Submitted by Elaine Cohen
By Elaine Cohen
Anyone who takes an interest in Corporate Responsibility Reports or visits the sustainability websites of almost any company you can think of will not fail to notice the prominence of children in design and content (especially relating to community and philanthropic initiatives).
Images of children, happy or sad, toddlers or teens, poverty-stricken haunting eyes or excited grins thriving in a technology environment , kids embracing nature or playing sports, and countless other images adorn the CSR communications of most companies.
Of course. CSR is all about our children. Protecting the quality of life and the planet for future generations.
Not once, but many times, when I have asked senior CSR practitioners in companies: What does CSR mean for you, they quickly respond "My children" or even "My grandchildren?" Wouldn't you think, then, that CSR would be a child-friendly concept? Wouldn’t you think that businesses would, first and foremost, ensure their activities do not harm children? Shouldn't protecting children's rights be one of the most basic building blocks of CSR?
Business Does Not Protect Children
For companies with a declared CSR approach, this might be a sensible assumption. However, Joel Bakan's book Children Under Siege tells a different story. This is a story of large corporations, including many CSR "leaders", whose marketing activities are consistently and deliberately targeted at children in a way which puts their lives at risk.
A paper published in 2007 by Save the Children, authored by Deborah Doane and Alison Holder, titled Why CSR is Failing Children rings just as true today as it did five years ago, concluding that ethical codes "have worked effectively only in instances where there has been strong government involvement through legislation and enforcement." A quick look at the website of The Child Labor Coalition shows the multitude of instances in which children are abused in the name of business, ranging from unsafe working on farms in the U.S., to child labor on the tobacco farms of Malawi, to children picking cotton in Burkina Faso for Victoria's Secret.

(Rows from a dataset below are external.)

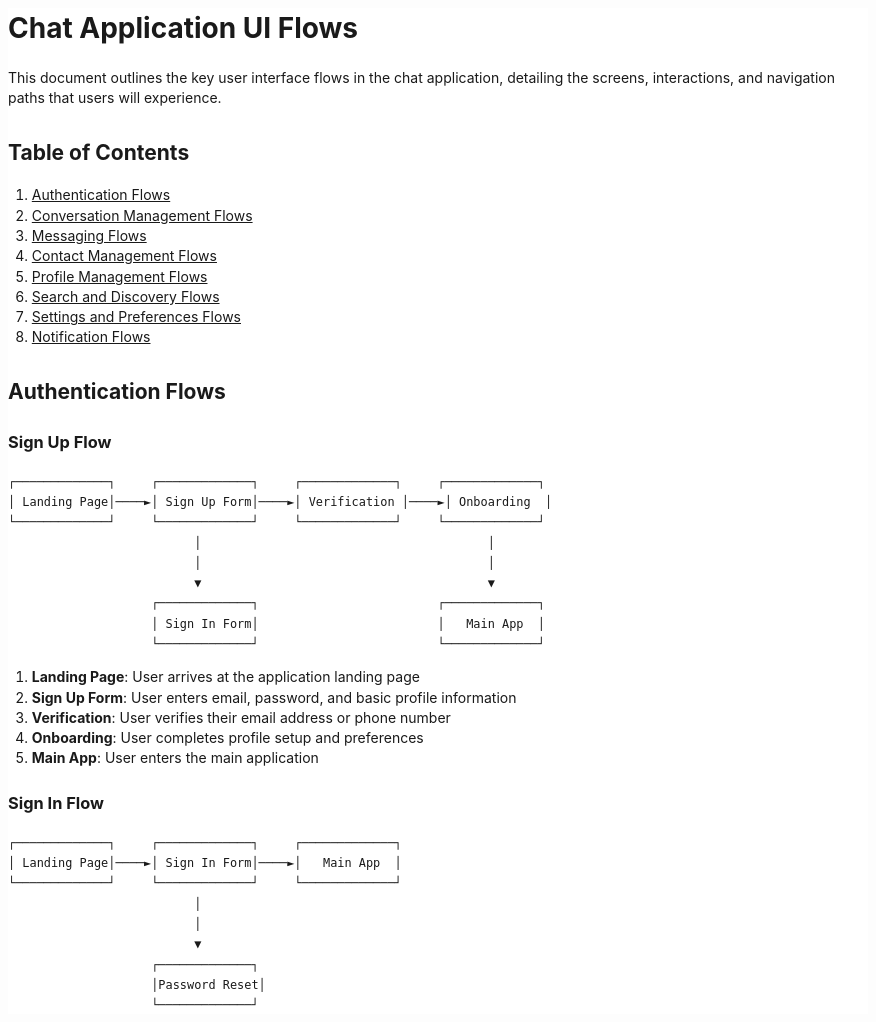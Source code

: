 # Chat Application UI Flows

This document outlines the key user interface flows in the chat application, detailing the screens, interactions, and navigation paths that users will experience.

## Table of Contents

1. [Authentication Flows](#authentication-flows)
2. [Conversation Management Flows](#conversation-management-flows)
3. [Messaging Flows](#messaging-flows)
4. [Contact Management Flows](#contact-management-flows)
5. [Profile Management Flows](#profile-management-flows)
6. [Search and Discovery Flows](#search-and-discovery-flows)
7. [Settings and Preferences Flows](#settings-and-preferences-flows)
8. [Notification Flows](#notification-flows)

## Authentication Flows

### Sign Up Flow

```
┌─────────────┐     ┌─────────────┐     ┌─────────────┐     ┌─────────────┐
│ Landing Page│────►│ Sign Up Form│────►│ Verification │────►│ Onboarding  │
└─────────────┘     └─────────────┘     └─────────────┘     └─────────────┘
                          │                                        │
                          │                                        │
                          ▼                                        ▼
                    ┌─────────────┐                         ┌─────────────┐
                    │ Sign In Form│                         │   Main App  │
                    └─────────────┘                         └─────────────┘
```

1. **Landing Page**: User arrives at the application landing page
2. **Sign Up Form**: User enters email, password, and basic profile information
3. **Verification**: User verifies their email address or phone number
4. **Onboarding**: User completes profile setup and preferences
5. **Main App**: User enters the main application

### Sign In Flow

```
┌─────────────┐     ┌─────────────┐     ┌─────────────┐
│ Landing Page│────►│ Sign In Form│────►│   Main App  │
└─────────────┘     └─────────────┘     └─────────────┘
                          │
                          │
                          ▼
                    ┌─────────────┐
                    │Password Reset│
                    └─────────────┘
```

The continuous stream of stories in the media of human rights abuses of children in supply chains should alert us to the fact that business can and does pose many threats to our future generations.
How Business Endangers Children
We can classify the threats businesses post to children in two ways.

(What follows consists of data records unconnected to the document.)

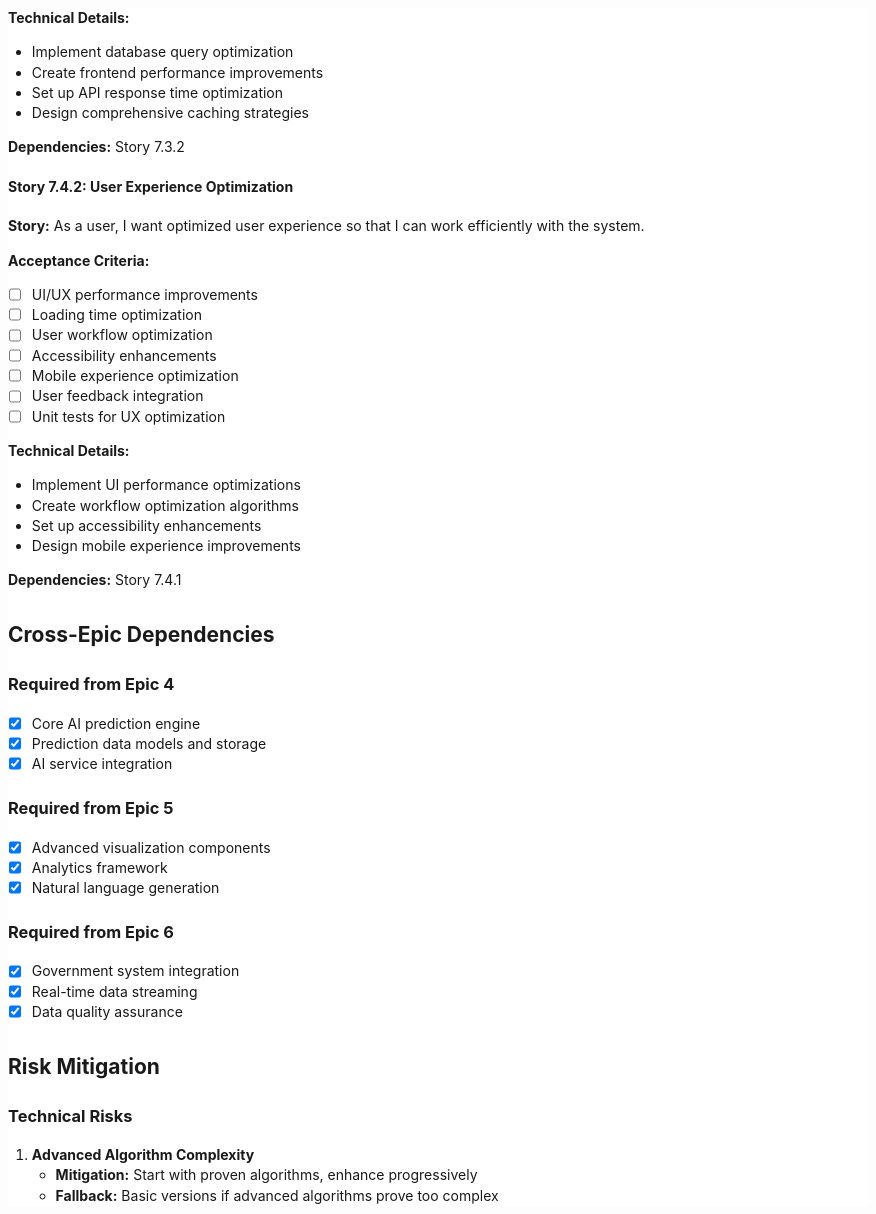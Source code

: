 **Technical Details:**
- Implement database query optimization
- Create frontend performance improvements
- Set up API response time optimization
- Design comprehensive caching strategies

**Dependencies:** Story 7.3.2

#### Story 7.4.2: User Experience Optimization
**Story:** As a user, I want optimized user experience so that I can work efficiently with the system.

**Acceptance Criteria:**
- [ ] UI/UX performance improvements
- [ ] Loading time optimization
- [ ] User workflow optimization
- [ ] Accessibility enhancements
- [ ] Mobile experience optimization
- [ ] User feedback integration
- [ ] Unit tests for UX optimization

**Technical Details:**
- Implement UI performance optimizations
- Create workflow optimization algorithms
- Set up accessibility enhancements
- Design mobile experience improvements

**Dependencies:** Story 7.4.1

## Cross-Epic Dependencies

### Required from Epic 4
- [x] Core AI prediction engine
- [x] Prediction data models and storage
- [x] AI service integration

### Required from Epic 5
- [x] Advanced visualization components
- [x] Analytics framework
- [x] Natural language generation

### Required from Epic 6
- [x] Government system integration
- [x] Real-time data streaming
- [x] Data quality assurance

## Risk Mitigation

### Technical Risks
1. **Advanced Algorithm Complexity**
   - **Mitigation:** Start with proven algorithms, enhance progressively
   - **Fallback:** Basic versions if advanced algorithms prove too complex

The first is easier to identify and, theoretically at least, more straightforward to address. This relates to the direct impacts of business - for example – the use of child labor. According to the International Labour Organization (ILO), 215 million children are employed in a part- or full-time capacity, many of whom in dangerous or inappropriate roles, with inadequate safety protection, and poor compensation.
The second sort of threat relates to the indirect impacts of business – or the effects on children of business impacts on society such as their contribution to inequitable distribution of wealth, global food insecurity, inadequate access to medicines, environmental pollution and even, the poor working conditions of parents, whether this be due to low wages (over 8 percent of full time employed persons in Europe and 7 percent in the U.S. are classified as "working poor" and living below the poverty line) or unsustainable work cultures such as those which force employees to commit suicide or become sick. These phenomena have a significant negative impact on the ability of children to develop and thrive.
What Business Can Do
Not without cause, therefore, is the publication last month of a new set of Children’s Rights and Business Principles by Save the Children, the UN Global Compact, and UNICEF, "the first comprehensive set of principles to guide companies on the full range of actions they can take in the workplace, marketplace and community to respect and support children’s rights."
The 10 principles state that business should "meet their responsibility to respect children’s rights and commit to supporting the human rights of children" through a range of actions including elimination of child labor, ensuring the safety of products and services, using marketing and advertising that respect and support children's rights and more.
The Principles are an important and relevant elaboration of expectations of business in relation to children, "who are frequently and often overlooked as stakeholders of business." Alongside the Principles, the UN Global Compact also published the insights of 400 children who share, from their perspectives, the ways in which companies positively and negatively impact them.
They say businesses "take over a lot of space and children have fewer places to play" alongside, arguably, more serious issues of business pollution through "smoke, chemicals and sound", as well as the positives such as "business provides jobs near homes so people don't have to travel so far to go to work".
Will The Children’s Rights and Business Principles Make a Difference?
The downside to all of this is that the power of voluntary principles to drive systemic change is limited. The likelihood that The Children's Principles will transform the way corporations protect children is not promising. Companies which already have a CSR platform may take note and seek opportunities for improvement but for those which do not, these Principles will probably not even break through their limited radar.
Nonetheless, this initiative is worthwhile. We should not give up on our children. Perhaps, one day, businesses will understand that by harming the world's children, they are harming their own businesses?